### WHAT THE TASK REQUIRES
From the entries that follow, reproduce exactly and only the lines from the line with "## Features" to the line with "- **Abstração da", endpoints included.

(MATERIAL PROVIDED Opens)

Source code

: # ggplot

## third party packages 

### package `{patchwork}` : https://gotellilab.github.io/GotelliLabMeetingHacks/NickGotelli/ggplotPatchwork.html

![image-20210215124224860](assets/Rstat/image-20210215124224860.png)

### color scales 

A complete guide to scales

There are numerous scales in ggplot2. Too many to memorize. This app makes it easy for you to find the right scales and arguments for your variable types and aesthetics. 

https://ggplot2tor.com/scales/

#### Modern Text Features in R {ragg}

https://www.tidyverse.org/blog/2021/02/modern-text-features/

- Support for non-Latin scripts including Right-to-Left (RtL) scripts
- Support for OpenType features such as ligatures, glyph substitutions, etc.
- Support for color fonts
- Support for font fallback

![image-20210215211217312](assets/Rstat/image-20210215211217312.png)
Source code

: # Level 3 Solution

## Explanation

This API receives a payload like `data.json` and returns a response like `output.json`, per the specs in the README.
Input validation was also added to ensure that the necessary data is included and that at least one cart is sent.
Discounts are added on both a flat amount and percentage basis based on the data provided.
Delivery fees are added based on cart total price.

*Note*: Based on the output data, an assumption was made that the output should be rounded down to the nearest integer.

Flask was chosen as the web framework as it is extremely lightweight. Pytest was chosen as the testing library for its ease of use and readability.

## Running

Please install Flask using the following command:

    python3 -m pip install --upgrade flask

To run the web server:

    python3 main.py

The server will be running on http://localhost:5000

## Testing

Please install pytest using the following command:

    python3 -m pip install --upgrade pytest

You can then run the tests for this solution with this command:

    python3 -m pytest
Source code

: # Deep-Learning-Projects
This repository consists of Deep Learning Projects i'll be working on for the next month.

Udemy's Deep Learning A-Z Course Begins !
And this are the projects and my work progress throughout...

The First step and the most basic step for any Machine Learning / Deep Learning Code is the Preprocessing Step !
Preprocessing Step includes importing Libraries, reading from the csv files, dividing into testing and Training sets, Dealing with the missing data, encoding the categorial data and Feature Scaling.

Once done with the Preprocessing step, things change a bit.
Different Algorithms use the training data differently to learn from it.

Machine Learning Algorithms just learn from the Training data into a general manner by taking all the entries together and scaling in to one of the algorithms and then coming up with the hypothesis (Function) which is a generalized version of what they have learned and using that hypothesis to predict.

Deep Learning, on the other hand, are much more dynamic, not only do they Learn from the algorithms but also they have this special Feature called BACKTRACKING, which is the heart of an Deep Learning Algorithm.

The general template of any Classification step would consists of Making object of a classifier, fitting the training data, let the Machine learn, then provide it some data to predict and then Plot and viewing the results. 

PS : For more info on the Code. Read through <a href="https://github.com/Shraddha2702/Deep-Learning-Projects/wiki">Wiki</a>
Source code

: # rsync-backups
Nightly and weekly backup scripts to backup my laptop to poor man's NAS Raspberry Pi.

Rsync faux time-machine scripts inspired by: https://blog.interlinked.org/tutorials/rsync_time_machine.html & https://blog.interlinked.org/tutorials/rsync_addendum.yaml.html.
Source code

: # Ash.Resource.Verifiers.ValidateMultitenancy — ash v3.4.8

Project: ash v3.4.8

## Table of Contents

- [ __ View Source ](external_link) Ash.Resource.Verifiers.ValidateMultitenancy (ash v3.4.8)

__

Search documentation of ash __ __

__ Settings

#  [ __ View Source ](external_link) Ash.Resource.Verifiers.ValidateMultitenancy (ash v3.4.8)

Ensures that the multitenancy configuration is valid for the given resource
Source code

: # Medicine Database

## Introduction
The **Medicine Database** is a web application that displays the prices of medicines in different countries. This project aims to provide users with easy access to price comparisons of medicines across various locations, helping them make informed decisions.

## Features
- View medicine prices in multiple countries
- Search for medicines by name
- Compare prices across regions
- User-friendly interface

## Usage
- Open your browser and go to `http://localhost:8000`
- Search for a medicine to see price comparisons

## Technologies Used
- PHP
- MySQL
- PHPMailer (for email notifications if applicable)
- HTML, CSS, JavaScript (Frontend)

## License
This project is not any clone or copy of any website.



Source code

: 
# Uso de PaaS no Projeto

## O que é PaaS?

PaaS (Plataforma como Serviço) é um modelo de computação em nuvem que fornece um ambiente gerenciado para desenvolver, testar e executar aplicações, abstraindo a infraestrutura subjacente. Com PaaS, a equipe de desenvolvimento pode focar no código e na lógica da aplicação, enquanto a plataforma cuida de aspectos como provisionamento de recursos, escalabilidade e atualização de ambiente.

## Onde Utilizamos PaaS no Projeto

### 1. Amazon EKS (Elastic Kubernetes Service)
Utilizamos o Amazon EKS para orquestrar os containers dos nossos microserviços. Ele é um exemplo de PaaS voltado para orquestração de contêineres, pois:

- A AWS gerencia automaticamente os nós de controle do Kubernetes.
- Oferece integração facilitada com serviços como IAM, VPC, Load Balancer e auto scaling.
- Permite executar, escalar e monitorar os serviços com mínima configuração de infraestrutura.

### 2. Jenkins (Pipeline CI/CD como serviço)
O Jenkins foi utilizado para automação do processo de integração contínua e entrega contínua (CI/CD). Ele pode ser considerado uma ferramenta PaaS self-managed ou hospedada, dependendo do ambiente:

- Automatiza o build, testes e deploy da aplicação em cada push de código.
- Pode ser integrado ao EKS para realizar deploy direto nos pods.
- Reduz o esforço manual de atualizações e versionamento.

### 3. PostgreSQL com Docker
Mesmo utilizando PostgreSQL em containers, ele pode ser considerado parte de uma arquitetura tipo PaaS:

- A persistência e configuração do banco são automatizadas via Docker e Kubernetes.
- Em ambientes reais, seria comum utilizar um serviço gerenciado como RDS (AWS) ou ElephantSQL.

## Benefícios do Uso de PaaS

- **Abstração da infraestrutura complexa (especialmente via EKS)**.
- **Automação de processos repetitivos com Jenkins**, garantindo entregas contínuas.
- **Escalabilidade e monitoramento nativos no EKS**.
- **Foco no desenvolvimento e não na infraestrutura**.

(MATERIAL PROVIDED Closes)

### SOLUTION TO THE EXERCISE
## Features
- View medicine prices in multiple countries
- Search for medicines by name
- Compare prices across regions
- User-friendly interface

## Usage
- Open your browser and go to `http://localhost:8000`
- Search for a medicine to see price comparisons

## Technologies Used
- PHP
- MySQL
- PHPMailer (for email notifications if applicable)
- HTML, CSS, JavaScript (Frontend)

## License
This project is not any clone or copy of any website.



Source code

: 
# Uso de PaaS no Projeto

## O que é PaaS?

PaaS (Plataforma como Serviço) é um modelo de computação em nuvem que fornece um ambiente gerenciado para desenvolver, testar e executar aplicações, abstraindo a infraestrutura subjacente. Com PaaS, a equipe de desenvolvimento pode focar no código e na lógica da aplicação, enquanto a plataforma cuida de aspectos como provisionamento de recursos, escalabilidade e atualização de ambiente.

## Onde Utilizamos PaaS no Projeto

### 1. Amazon EKS (Elastic Kubernetes Service)
Utilizamos o Amazon EKS para orquestrar os containers dos nossos microserviços. Ele é um exemplo de PaaS voltado para orquestração de contêineres, pois:

- A AWS gerencia automaticamente os nós de controle do Kubernetes.
- Oferece integração facilitada com serviços como IAM, VPC, Load Balancer e auto scaling.
- Permite executar, escalar e monitorar os serviços com mínima configuração de infraestrutura.

### 2. Jenkins (Pipeline CI/CD como serviço)
O Jenkins foi utilizado para automação do processo de integração contínua e entrega contínua (CI/CD). Ele pode ser considerado uma ferramenta PaaS self-managed ou hospedada, dependendo do ambiente:

- Automatiza o build, testes e deploy da aplicação em cada push de código.
- Pode ser integrado ao EKS para realizar deploy direto nos pods.
- Reduz o esforço manual de atualizações e versionamento.

### 3. PostgreSQL com Docker
Mesmo utilizando PostgreSQL em containers, ele pode ser considerado parte de uma arquitetura tipo PaaS:

- A persistência e configuração do banco são automatizadas via Docker e Kubernetes.
- Em ambientes reais, seria comum utilizar um serviço gerenciado como RDS (AWS) ou ElephantSQL.

## Benefícios do Uso de PaaS

- **Abstração da infraestrutura complexa (especialmente via EKS)**.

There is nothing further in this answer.